O Instituto Quimioterapia e Beleza alerta, conforme informações do HAC, à prevenção do câncer de boca. 

A Semana Nacional de Prevenção do Câncer Bucal tem como objetivo chamar atenção das pessoas para essa doença e estimular ações de prevenção. 

Segundo dados do Ministério da Saúde, o câncer de boca é a doença mais comum entre homens e 70% dos casos são diagnosticados em pessoas com mais de 40 anos. Além disso, o tumor é caracterizado por ferimentos na boca, podendo afetar a mucosa, a língua e os lábios. O principal sintoma é a não cicatrização. 

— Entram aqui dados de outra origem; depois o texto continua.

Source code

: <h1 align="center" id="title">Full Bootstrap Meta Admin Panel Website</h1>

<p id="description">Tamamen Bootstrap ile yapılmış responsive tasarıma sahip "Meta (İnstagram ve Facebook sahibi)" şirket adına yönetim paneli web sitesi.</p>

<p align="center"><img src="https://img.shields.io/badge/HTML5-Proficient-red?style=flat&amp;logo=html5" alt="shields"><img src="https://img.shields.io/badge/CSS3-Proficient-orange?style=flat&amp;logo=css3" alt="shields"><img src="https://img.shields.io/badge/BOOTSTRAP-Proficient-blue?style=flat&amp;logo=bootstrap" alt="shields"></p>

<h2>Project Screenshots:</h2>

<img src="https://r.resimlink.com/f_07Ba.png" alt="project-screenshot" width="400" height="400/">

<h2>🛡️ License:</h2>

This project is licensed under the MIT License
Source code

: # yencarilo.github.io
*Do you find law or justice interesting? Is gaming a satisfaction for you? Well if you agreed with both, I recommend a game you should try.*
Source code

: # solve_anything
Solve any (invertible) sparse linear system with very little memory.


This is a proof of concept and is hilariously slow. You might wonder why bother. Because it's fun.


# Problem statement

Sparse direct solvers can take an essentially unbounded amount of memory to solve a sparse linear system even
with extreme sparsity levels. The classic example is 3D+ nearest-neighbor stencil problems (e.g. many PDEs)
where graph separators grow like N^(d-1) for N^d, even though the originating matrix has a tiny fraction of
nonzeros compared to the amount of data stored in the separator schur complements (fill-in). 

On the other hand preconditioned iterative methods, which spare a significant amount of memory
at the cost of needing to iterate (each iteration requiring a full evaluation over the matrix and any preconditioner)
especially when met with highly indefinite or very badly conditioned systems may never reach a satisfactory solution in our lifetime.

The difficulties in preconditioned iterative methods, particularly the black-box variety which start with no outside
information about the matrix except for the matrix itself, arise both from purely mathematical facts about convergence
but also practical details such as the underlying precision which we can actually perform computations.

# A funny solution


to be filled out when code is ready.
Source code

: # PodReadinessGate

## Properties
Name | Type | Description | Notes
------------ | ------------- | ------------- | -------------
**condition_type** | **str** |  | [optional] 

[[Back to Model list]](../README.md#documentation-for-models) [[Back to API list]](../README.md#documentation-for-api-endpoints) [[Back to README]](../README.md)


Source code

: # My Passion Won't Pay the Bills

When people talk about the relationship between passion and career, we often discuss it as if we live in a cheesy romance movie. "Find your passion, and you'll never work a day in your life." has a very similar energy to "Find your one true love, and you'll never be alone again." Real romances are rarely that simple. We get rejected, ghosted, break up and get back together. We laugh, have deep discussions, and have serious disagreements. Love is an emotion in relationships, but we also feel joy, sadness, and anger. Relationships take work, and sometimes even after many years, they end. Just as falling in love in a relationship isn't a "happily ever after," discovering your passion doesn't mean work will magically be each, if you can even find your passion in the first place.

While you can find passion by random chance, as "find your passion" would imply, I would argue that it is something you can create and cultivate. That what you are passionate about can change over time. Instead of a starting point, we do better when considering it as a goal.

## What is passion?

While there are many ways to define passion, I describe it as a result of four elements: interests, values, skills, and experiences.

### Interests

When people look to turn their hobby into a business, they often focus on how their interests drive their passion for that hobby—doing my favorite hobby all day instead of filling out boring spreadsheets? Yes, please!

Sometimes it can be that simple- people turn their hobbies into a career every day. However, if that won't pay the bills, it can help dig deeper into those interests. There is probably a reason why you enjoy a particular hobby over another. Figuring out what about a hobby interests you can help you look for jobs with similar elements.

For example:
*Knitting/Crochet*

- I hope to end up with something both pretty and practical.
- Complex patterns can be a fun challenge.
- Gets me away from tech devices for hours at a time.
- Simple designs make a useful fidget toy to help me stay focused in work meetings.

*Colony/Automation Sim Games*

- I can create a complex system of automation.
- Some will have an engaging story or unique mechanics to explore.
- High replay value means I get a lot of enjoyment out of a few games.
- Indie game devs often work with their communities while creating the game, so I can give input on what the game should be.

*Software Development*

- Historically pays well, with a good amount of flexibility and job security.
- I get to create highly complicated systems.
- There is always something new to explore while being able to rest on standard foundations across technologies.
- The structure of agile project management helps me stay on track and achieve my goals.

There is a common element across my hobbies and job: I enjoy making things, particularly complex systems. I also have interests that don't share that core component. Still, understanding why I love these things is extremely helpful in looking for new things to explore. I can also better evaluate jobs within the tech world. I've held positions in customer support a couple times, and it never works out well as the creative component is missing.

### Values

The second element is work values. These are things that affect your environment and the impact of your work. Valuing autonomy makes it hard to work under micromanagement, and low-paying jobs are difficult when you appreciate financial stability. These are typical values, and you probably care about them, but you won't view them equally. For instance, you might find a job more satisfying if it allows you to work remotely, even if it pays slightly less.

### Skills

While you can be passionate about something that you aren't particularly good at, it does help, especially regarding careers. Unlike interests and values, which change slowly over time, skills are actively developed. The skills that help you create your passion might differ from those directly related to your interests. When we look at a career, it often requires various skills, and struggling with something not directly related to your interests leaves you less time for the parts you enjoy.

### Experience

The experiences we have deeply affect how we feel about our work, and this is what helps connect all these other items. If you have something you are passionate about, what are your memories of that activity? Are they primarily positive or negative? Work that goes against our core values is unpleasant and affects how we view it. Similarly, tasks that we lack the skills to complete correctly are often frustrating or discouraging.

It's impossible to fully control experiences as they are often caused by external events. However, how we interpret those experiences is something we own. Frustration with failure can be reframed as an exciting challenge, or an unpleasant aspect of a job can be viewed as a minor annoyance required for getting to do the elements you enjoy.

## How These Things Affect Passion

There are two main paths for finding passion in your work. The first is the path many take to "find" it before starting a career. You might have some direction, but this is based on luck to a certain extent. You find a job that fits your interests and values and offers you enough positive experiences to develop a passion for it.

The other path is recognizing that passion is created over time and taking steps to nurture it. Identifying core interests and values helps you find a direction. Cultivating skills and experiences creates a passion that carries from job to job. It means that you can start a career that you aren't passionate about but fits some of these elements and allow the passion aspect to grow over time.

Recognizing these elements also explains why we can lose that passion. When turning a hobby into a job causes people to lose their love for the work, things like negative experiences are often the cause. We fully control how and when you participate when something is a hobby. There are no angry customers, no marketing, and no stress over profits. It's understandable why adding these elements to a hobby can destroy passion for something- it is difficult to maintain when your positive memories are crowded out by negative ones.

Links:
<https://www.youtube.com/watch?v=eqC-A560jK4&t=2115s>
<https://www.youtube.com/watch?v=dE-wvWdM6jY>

O cirurgião dentista do Hospital Amaral Carvalho em Jaú, Giovane Furlanetto, afirma ser necessário ficar atenta às alterações na boca e explica que o autoexame pode auxiliar na identificação de lesões, feridas, caroços ou inchaço nas bochechas. “O autoexame não substitui o exame clínico. É importante visitar o médico ou dentista de confiança com frequência, pelo menos uma vez ao ano”, ressalta.

Durante o ano inteiro o hospital mantém o Programa de Prevenção do Câncer de Boca, com atendimento para Jaú e região. 

Dentre os principais fatores de risco para o desenvolvimento da doença estão a ingestão de bebidas alcoólicas e uso de cigarros e outros fumos. Além disso, a má higiene da boca e a má alimentação também são apontadas como causa do câncer. 

O doutor Giovane Furlanetto orienta que a prevenção está em uma alimentação saudável, bons hábitos, prática de atividades físicas e proteção solar. Se houver um diagnóstico precoce, a doença pode ser tratada com cirurgia e tem altas chances de cura.